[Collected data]

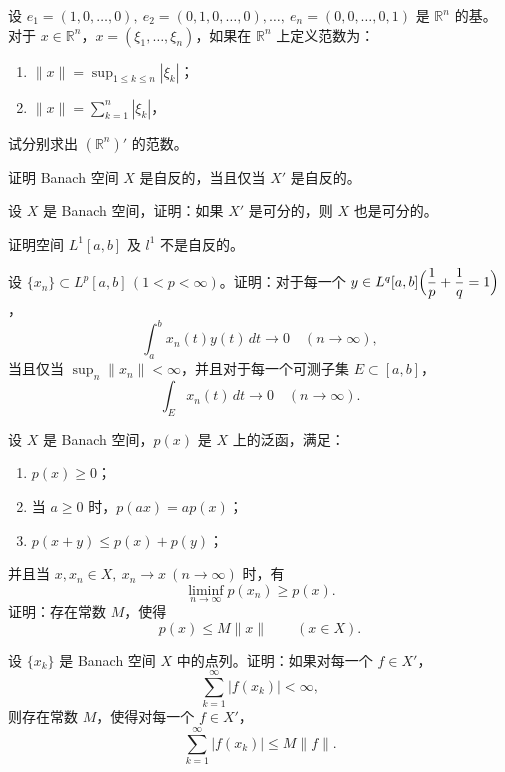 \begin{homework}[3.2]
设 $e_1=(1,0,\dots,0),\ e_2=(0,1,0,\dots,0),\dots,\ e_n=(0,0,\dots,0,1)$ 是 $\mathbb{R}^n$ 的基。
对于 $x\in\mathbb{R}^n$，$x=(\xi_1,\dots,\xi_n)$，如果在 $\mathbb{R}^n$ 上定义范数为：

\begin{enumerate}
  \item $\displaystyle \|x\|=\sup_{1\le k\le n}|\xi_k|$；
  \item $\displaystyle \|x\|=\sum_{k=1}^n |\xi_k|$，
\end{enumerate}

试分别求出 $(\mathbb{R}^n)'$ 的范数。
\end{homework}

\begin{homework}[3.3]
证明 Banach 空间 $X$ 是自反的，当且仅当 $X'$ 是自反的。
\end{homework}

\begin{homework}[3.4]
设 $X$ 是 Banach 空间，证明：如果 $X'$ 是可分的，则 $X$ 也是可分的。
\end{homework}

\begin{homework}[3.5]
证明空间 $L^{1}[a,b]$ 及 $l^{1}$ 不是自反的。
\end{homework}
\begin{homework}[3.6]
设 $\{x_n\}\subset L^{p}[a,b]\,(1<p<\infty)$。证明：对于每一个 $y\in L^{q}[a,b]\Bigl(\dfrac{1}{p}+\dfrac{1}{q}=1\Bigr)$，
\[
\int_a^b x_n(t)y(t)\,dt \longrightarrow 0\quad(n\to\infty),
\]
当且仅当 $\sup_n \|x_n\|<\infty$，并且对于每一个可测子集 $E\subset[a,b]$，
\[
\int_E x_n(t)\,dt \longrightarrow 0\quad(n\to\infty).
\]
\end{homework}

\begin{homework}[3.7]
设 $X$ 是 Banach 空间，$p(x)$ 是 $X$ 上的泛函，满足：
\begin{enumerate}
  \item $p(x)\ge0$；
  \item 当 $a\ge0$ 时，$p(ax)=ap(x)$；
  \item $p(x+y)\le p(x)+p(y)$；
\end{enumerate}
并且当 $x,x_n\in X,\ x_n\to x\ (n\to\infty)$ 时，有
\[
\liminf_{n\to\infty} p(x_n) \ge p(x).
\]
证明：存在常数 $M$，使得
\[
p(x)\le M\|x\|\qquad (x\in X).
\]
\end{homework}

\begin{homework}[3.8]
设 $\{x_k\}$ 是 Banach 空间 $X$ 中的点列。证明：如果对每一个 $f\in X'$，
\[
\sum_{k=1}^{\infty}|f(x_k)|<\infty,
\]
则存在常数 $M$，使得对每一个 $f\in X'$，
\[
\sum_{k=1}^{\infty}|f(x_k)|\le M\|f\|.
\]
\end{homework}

---

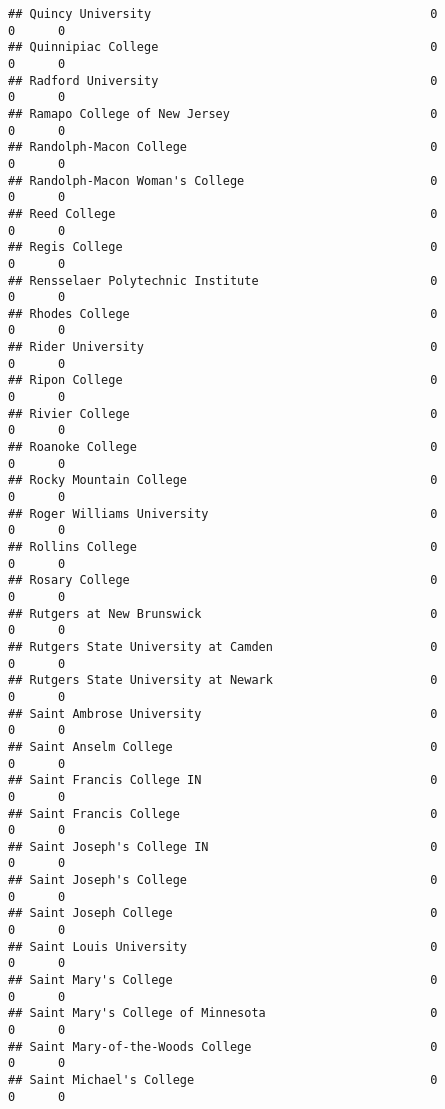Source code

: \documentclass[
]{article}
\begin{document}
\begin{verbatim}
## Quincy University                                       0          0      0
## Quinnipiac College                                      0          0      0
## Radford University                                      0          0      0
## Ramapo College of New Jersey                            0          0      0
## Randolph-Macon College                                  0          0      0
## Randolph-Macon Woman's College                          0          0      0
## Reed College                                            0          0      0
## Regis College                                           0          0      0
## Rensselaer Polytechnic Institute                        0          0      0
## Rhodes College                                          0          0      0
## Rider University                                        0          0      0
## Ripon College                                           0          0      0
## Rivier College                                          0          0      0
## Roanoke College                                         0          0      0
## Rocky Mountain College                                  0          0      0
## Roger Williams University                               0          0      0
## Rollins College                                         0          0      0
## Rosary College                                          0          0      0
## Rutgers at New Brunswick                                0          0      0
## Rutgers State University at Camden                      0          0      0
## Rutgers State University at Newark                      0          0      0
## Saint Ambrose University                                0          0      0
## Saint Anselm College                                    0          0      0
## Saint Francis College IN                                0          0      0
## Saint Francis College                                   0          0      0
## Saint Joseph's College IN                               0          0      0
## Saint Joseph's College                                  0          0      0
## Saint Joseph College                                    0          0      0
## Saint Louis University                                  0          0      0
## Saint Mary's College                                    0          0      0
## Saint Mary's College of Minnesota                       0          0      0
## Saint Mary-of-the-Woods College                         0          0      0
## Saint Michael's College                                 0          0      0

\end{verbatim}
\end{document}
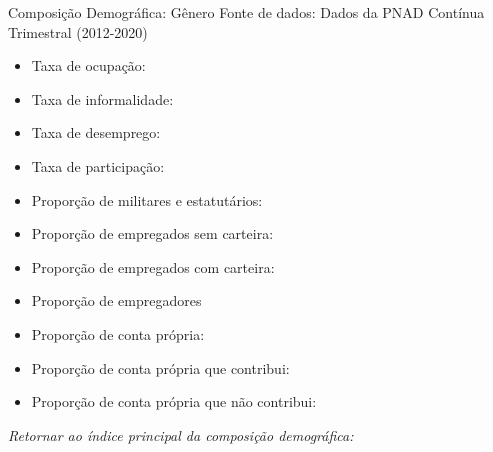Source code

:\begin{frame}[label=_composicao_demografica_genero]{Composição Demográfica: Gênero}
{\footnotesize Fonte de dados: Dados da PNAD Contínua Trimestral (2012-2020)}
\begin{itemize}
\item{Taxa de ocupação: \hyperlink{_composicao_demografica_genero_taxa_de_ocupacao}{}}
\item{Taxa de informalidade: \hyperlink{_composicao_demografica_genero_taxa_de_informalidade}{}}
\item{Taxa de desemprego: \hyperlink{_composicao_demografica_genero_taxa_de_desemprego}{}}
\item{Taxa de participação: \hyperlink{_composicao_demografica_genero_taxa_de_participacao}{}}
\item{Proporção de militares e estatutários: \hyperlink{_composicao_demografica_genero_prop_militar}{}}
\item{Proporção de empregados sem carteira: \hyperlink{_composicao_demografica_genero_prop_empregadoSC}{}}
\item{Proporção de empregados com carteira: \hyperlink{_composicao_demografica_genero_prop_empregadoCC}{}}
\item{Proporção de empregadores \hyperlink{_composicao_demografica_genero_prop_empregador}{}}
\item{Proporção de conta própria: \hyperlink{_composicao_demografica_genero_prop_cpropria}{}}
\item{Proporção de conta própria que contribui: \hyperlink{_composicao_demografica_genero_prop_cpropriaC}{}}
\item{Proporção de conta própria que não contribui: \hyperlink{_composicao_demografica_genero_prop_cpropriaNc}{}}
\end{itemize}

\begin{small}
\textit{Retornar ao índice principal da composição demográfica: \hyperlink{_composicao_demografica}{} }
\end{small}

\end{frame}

--

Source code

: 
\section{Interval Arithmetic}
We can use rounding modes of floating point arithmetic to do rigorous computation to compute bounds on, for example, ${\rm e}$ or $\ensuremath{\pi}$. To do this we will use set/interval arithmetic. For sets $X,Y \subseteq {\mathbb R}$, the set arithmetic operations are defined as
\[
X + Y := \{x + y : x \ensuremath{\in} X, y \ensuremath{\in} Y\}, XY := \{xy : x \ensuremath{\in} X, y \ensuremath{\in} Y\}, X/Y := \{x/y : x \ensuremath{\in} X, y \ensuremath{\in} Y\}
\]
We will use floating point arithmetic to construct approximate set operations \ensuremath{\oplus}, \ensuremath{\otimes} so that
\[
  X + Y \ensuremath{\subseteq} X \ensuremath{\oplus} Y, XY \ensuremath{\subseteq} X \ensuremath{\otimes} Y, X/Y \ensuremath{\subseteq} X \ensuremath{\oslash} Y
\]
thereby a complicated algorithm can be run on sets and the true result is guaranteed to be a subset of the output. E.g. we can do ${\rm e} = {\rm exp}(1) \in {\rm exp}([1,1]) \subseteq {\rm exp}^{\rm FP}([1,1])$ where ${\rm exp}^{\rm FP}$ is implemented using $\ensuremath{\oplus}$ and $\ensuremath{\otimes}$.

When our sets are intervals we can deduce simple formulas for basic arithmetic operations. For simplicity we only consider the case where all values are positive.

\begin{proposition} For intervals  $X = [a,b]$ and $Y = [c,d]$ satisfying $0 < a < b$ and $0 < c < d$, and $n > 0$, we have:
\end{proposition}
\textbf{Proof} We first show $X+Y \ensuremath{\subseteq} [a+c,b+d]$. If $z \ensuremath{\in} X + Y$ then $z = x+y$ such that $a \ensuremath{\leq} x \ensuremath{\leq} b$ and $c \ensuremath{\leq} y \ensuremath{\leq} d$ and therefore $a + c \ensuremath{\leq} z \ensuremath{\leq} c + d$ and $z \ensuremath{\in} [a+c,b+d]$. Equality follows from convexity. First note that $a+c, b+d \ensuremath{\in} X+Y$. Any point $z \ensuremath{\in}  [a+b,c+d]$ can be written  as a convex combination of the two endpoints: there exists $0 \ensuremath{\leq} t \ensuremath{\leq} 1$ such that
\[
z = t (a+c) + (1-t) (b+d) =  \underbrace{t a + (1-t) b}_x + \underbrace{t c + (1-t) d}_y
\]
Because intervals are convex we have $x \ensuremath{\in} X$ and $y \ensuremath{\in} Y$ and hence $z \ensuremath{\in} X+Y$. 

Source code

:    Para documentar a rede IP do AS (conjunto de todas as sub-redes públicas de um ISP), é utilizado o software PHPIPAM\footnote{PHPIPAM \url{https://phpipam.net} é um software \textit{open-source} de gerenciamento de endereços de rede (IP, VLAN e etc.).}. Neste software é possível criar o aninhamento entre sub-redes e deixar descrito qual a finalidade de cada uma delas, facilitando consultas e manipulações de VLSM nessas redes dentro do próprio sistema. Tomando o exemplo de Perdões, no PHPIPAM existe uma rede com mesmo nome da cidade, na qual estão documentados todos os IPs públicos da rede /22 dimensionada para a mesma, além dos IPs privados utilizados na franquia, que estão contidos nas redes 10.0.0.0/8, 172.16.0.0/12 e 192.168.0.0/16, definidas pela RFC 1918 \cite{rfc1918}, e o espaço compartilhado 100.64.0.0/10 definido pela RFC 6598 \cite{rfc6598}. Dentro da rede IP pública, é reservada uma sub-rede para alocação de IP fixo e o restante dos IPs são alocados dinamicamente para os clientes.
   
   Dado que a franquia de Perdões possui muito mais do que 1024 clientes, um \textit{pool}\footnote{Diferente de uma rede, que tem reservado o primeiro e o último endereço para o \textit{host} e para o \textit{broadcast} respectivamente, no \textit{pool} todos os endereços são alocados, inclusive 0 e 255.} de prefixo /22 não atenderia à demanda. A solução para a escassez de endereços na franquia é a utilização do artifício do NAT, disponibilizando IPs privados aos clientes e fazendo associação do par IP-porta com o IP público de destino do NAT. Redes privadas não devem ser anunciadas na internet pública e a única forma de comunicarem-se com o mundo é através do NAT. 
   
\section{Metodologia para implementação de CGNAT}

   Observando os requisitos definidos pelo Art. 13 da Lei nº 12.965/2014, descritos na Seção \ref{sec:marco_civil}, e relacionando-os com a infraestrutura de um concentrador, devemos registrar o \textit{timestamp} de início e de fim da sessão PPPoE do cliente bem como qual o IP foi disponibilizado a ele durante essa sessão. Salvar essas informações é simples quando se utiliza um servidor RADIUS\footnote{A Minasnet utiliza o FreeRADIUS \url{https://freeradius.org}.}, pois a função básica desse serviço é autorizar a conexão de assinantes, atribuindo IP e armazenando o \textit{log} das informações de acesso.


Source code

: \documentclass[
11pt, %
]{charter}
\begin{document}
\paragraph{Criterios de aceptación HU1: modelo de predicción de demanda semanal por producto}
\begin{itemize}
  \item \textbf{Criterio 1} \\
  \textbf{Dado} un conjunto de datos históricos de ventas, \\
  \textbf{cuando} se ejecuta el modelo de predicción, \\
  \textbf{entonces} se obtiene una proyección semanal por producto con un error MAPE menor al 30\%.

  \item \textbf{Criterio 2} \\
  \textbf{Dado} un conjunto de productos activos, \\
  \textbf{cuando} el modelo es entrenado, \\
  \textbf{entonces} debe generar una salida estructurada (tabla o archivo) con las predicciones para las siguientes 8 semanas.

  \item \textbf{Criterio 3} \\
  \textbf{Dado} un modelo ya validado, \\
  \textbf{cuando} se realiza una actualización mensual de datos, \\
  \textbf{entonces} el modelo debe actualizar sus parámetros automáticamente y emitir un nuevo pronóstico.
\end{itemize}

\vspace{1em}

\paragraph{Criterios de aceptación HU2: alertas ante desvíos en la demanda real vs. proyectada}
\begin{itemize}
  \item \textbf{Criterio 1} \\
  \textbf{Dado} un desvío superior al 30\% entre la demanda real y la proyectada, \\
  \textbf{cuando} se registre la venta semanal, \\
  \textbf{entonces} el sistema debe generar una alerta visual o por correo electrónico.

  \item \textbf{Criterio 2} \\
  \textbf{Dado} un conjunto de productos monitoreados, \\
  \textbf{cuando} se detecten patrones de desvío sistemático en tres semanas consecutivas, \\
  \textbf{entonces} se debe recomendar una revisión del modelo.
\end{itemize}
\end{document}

## What you have to do
Look through the entries and return each line that has the word "infty" in it.

## Task solution
设 $\{x_n\}\subset L^{p}[a,b]\,(1<p<\infty)$。证明：对于每一个 $y\in L^{q}[a,b]\Bigl(\dfrac{1}{p}+\dfrac{1}{q}=1\Bigr)$，
\int_a^b x_n(t)y(t)\,dt \longrightarrow 0\quad(n\to\infty),
当且仅当 $\sup_n \|x_n\|<\infty$，并且对于每一个可测子集 $E\subset[a,b]$，
\int_E x_n(t)\,dt \longrightarrow 0\quad(n\to\infty).
并且当 $x,x_n\in X,\ x_n\to x\ (n\to\infty)$ 时，有
\liminf_{n\to\infty} p(x_n) \ge p(x).
\sum_{k=1}^{\infty}|f(x_k)|<\infty,
\sum_{k=1}^{\infty}|f(x_k)|\le M\|f\|.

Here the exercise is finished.